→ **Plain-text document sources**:
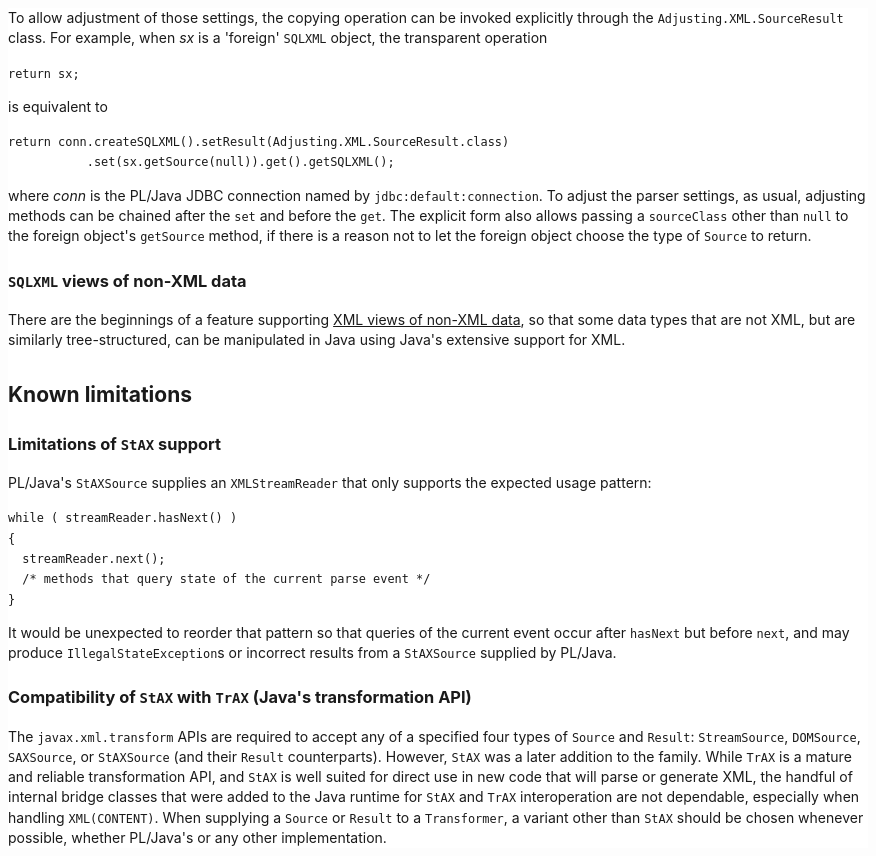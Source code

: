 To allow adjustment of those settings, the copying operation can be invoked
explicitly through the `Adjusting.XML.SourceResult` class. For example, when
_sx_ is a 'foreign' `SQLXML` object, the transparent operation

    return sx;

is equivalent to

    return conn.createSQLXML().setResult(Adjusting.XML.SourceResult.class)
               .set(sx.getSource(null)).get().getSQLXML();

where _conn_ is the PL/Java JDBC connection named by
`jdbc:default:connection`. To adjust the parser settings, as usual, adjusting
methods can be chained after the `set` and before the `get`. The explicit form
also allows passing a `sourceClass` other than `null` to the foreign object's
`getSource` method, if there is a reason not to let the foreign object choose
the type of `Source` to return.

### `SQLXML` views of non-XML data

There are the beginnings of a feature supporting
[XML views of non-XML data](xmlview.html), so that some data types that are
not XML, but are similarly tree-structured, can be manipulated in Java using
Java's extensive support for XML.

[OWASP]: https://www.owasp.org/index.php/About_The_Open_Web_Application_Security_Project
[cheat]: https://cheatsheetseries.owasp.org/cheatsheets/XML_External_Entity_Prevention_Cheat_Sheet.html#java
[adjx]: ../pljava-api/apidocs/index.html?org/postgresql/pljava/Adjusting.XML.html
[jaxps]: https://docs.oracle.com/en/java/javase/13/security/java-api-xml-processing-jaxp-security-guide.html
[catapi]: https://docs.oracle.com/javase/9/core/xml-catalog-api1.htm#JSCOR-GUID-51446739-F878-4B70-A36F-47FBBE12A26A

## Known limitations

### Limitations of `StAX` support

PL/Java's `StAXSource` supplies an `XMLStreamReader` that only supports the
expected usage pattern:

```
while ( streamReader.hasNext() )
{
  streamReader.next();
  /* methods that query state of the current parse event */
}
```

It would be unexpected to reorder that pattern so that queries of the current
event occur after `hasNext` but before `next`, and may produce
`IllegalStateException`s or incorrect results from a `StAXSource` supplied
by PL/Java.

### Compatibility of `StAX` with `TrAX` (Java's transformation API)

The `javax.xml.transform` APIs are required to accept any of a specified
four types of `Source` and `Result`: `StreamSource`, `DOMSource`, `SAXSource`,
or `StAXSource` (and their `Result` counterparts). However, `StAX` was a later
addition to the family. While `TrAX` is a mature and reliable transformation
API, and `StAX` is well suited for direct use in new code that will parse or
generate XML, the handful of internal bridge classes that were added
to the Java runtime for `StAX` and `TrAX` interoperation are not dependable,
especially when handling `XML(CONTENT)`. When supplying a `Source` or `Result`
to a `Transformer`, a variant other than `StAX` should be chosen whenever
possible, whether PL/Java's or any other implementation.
==
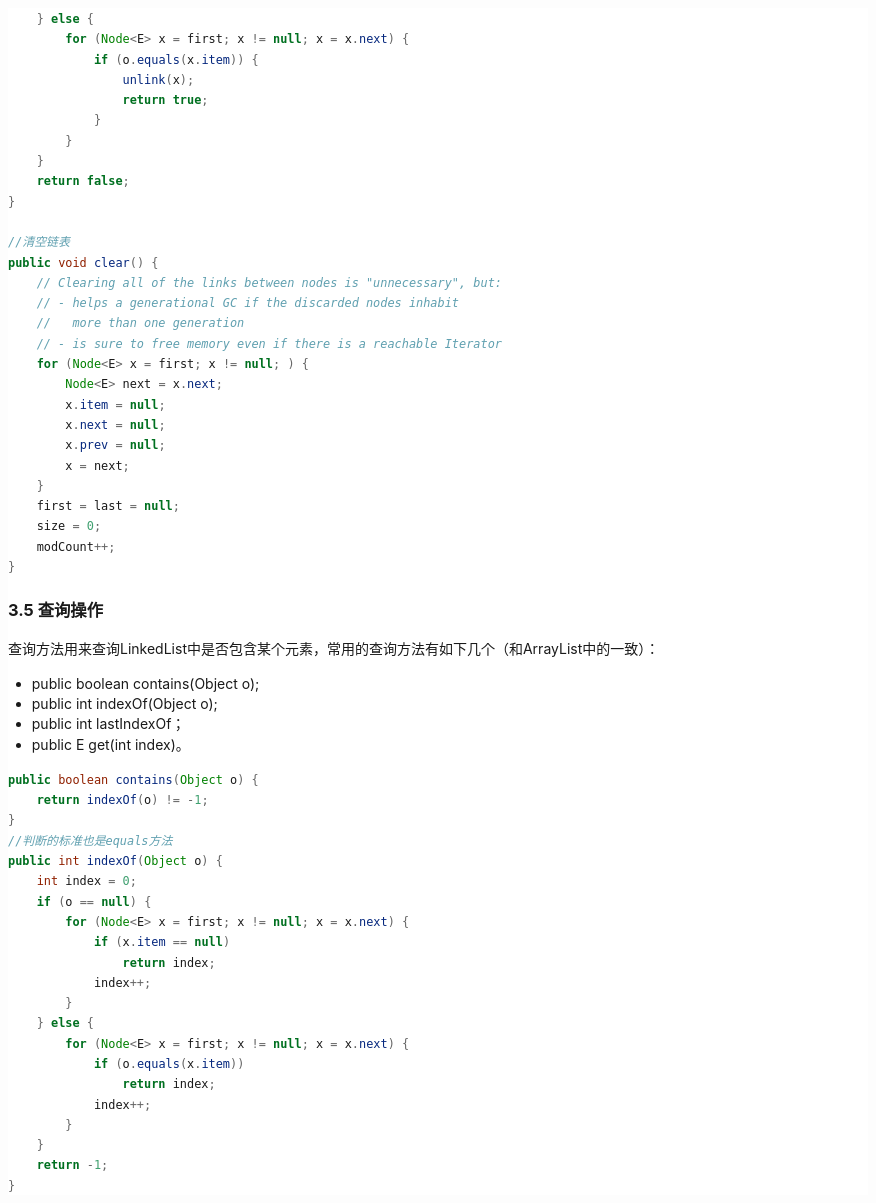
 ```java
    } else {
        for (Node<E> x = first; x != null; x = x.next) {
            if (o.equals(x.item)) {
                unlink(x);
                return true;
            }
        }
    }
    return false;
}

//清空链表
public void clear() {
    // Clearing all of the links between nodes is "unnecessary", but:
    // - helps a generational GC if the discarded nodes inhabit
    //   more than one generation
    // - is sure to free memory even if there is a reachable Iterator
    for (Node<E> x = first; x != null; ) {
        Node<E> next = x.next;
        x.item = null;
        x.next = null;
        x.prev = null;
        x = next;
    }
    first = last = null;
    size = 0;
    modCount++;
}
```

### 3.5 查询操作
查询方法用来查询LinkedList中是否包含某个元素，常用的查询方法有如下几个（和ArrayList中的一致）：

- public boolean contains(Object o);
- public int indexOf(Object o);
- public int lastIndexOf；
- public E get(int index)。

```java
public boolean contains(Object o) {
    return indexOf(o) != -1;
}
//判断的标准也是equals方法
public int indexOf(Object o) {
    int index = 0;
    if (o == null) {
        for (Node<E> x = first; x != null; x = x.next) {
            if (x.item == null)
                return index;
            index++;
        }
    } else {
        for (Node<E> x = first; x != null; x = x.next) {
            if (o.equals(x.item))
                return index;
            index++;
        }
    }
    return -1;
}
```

→ **EXERCISE PROMPT**:
Please tally the lines of the entries that contain the string "views" and reply with the count alone.

→ **EXPECTED ANSWER**:
2